[Task prompt] Taking the listing below, restate word for word each line from the line with "## Description" to the line with "- d-Clinic (Decentralized", ends included, and stop there.
....
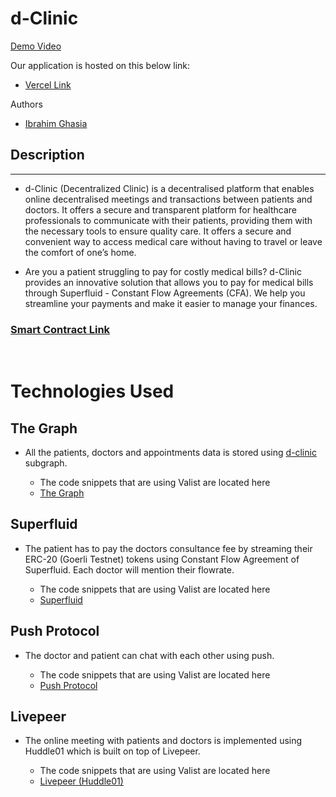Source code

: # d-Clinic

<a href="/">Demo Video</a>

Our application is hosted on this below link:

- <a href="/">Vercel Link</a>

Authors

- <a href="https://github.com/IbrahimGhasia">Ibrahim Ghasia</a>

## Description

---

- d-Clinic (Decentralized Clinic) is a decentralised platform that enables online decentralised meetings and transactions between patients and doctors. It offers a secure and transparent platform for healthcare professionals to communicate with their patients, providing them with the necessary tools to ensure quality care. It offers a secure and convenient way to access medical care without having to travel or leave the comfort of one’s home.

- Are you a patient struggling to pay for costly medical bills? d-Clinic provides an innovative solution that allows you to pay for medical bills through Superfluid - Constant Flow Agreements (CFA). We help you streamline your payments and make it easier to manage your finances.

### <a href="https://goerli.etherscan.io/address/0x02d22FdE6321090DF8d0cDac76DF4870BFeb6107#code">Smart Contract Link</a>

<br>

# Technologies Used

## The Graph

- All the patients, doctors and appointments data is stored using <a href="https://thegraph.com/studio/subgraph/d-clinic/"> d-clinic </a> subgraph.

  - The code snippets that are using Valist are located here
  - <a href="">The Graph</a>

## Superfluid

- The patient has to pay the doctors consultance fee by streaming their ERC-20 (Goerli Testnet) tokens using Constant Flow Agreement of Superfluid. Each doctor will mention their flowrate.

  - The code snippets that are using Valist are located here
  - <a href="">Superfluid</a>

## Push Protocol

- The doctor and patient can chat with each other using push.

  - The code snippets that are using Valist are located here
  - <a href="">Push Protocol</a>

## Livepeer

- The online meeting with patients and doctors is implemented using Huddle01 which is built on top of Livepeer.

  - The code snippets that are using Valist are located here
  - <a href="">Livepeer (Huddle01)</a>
....
[Solution to the exercise]
## Description

---

- d-Clinic (Decentralized Clinic) is a decentralised platform that enables online decentralised meetings and transactions between patients and doctors. It offers a secure and transparent platform for healthcare professionals to communicate with their patients, providing them with the necessary tools to ensure quality care. It offers a secure and convenient way to access medical care without having to travel or leave the comfort of one’s home.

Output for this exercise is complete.